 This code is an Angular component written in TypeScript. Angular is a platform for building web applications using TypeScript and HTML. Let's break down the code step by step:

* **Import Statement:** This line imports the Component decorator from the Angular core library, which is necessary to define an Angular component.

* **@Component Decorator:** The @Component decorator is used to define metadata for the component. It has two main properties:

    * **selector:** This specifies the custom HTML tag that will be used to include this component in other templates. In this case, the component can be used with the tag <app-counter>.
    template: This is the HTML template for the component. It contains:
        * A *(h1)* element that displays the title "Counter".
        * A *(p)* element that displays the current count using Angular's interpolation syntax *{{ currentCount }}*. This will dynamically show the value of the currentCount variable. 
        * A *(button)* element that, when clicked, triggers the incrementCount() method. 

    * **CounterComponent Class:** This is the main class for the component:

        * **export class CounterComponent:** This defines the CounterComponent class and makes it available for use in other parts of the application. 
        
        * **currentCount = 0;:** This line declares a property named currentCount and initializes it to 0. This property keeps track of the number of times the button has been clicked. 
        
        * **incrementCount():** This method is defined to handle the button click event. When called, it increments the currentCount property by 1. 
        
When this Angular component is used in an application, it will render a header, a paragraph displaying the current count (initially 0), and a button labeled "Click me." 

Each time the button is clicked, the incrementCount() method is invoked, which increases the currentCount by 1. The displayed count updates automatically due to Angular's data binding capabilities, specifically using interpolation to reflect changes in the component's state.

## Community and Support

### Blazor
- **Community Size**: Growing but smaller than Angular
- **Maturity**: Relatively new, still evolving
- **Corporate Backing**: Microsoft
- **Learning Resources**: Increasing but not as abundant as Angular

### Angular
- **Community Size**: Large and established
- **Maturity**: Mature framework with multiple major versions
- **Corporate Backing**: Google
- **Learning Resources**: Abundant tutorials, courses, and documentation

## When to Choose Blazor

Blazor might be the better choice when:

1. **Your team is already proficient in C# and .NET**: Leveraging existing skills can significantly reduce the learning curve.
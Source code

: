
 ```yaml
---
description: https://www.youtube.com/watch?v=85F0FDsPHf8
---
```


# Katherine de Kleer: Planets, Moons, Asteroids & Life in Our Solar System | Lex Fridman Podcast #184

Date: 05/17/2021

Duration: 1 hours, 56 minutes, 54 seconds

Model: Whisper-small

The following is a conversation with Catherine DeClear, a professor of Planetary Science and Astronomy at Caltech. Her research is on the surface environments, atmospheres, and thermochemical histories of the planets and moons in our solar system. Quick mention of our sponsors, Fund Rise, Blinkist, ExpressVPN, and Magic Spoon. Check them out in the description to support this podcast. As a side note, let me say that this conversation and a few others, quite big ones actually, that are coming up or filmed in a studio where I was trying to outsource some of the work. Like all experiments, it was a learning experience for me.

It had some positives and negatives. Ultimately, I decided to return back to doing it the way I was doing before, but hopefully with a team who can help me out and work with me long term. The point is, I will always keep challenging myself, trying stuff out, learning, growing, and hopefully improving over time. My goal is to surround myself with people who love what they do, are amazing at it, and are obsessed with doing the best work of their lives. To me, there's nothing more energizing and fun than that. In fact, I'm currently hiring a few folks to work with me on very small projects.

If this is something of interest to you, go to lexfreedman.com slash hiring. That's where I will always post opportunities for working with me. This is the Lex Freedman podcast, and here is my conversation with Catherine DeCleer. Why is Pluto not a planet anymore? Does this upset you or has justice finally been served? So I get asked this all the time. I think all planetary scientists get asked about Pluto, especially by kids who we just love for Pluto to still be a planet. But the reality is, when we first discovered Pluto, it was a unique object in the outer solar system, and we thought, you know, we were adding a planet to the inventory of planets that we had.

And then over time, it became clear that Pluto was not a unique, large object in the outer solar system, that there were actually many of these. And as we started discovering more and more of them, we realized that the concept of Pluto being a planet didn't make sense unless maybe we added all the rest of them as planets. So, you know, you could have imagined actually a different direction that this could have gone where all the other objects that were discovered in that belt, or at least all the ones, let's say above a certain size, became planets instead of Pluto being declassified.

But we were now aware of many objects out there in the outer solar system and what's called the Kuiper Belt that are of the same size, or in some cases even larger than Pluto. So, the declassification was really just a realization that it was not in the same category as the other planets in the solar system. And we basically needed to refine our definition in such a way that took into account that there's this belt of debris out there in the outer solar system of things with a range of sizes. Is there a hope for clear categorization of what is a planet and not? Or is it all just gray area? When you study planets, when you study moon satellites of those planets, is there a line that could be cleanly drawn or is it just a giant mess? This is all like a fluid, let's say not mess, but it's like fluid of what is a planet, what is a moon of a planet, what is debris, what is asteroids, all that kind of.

[PROBLEM TO SOLVE] Nothing in the data may change. Give it again in full.

[SOLVED EXERCISE]
 This code is an Angular component written in TypeScript. Angular is a platform for building web applications using TypeScript and HTML. Let's break down the code step by step:

* **Import Statement:** This line imports the Component decorator from the Angular core library, which is necessary to define an Angular component.

* **@Component Decorator:** The @Component decorator is used to define metadata for the component. It has two main properties:

    * **selector:** This specifies the custom HTML tag that will be used to include this component in other templates. In this case, the component can be used with the tag <app-counter>.
    template: This is the HTML template for the component. It contains:
        * A *(h1)* element that displays the title "Counter".
        * A *(p)* element that displays the current count using Angular's interpolation syntax *{{ currentCount }}*. This will dynamically show the value of the currentCount variable. 
        * A *(button)* element that, when clicked, triggers the incrementCount() method. 

    * **CounterComponent Class:** This is the main class for the component:

        * **export class CounterComponent:** This defines the CounterComponent class and makes it available for use in other parts of the application. 
        
        * **currentCount = 0;:** This line declares a property named currentCount and initializes it to 0. This property keeps track of the number of times the button has been clicked. 
        
        * **incrementCount():** This method is defined to handle the button click event. When called, it increments the currentCount property by 1. 
        
When this Angular component is used in an application, it will render a header, a paragraph displaying the current count (initially 0), and a button labeled "Click me." 

Each time the button is clicked, the incrementCount() method is invoked, which increases the currentCount by 1. The displayed count updates automatically due to Angular's data binding capabilities, specifically using interpolation to reflect changes in the component's state.

## Community and Support

### Blazor
- **Community Size**: Growing but smaller than Angular
- **Maturity**: Relatively new, still evolving
- **Corporate Backing**: Microsoft
- **Learning Resources**: Increasing but not as abundant as Angular

### Angular
- **Community Size**: Large and established
- **Maturity**: Mature framework with multiple major versions
- **Corporate Backing**: Google
- **Learning Resources**: Abundant tutorials, courses, and documentation

## When to Choose Blazor

Blazor might be the better choice when:

1. **Your team is already proficient in C# and .NET**: Leveraging existing skills can significantly reduce the learning curve.
Source code

:
 ```yaml
---
description: https://www.youtube.com/watch?v=85F0FDsPHf8
---
```


# Katherine de Kleer: Planets, Moons, Asteroids & Life in Our Solar System | Lex Fridman Podcast #184

Date: 05/17/2021

Duration: 1 hours, 56 minutes, 54 seconds

Model: Whisper-small

The following is a conversation with Catherine DeClear, a professor of Planetary Science and Astronomy at Caltech. Her research is on the surface environments, atmospheres, and thermochemical histories of the planets and moons in our solar system. Quick mention of our sponsors, Fund Rise, Blinkist, ExpressVPN, and Magic Spoon. Check them out in the description to support this podcast. As a side note, let me say that this conversation and a few others, quite big ones actually, that are coming up or filmed in a studio where I was trying to outsource some of the work. Like all experiments, it was a learning experience for me.

It had some positives and negatives. Ultimately, I decided to return back to doing it the way I was doing before, but hopefully with a team who can help me out and work with me long term. The point is, I will always keep challenging myself, trying stuff out, learning, growing, and hopefully improving over time. My goal is to surround myself with people who love what they do, are amazing at it, and are obsessed with doing the best work of their lives. To me, there's nothing more energizing and fun than that. In fact, I'm currently hiring a few folks to work with me on very small projects.

If this is something of interest to you, go to lexfreedman.com slash hiring. That's where I will always post opportunities for working with me. This is the Lex Freedman podcast, and here is my conversation with Catherine DeCleer. Why is Pluto not a planet anymore? Does this upset you or has justice finally been served? So I get asked this all the time. I think all planetary scientists get asked about Pluto, especially by kids who we just love for Pluto to still be a planet. But the reality is, when we first discovered Pluto, it was a unique object in the outer solar system, and we thought, you know, we were adding a planet to the inventory of planets that we had.

And then over time, it became clear that Pluto was not a unique, large object in the outer solar system, that there were actually many of these. And as we started discovering more and more of them, we realized that the concept of Pluto being a planet didn't make sense unless maybe we added all the rest of them as planets. So, you know, you could have imagined actually a different direction that this could have gone where all the other objects that were discovered in that belt, or at least all the ones, let's say above a certain size, became planets instead of Pluto being declassified.

But we were now aware of many objects out there in the outer solar system and what's called the Kuiper Belt that are of the same size, or in some cases even larger than Pluto. So, the declassification was really just a realization that it was not in the same category as the other planets in the solar system. And we basically needed to refine our definition in such a way that took into account that there's this belt of debris out there in the outer solar system of things with a range of sizes. Is there a hope for clear categorization of what is a planet and not? Or is it all just gray area? When you study planets, when you study moon satellites of those planets, is there a line that could be cleanly drawn or is it just a giant mess? This is all like a fluid, let's say not mess, but it's like fluid of what is a planet, what is a moon of a planet, what is debris, what is asteroids, all that kind of.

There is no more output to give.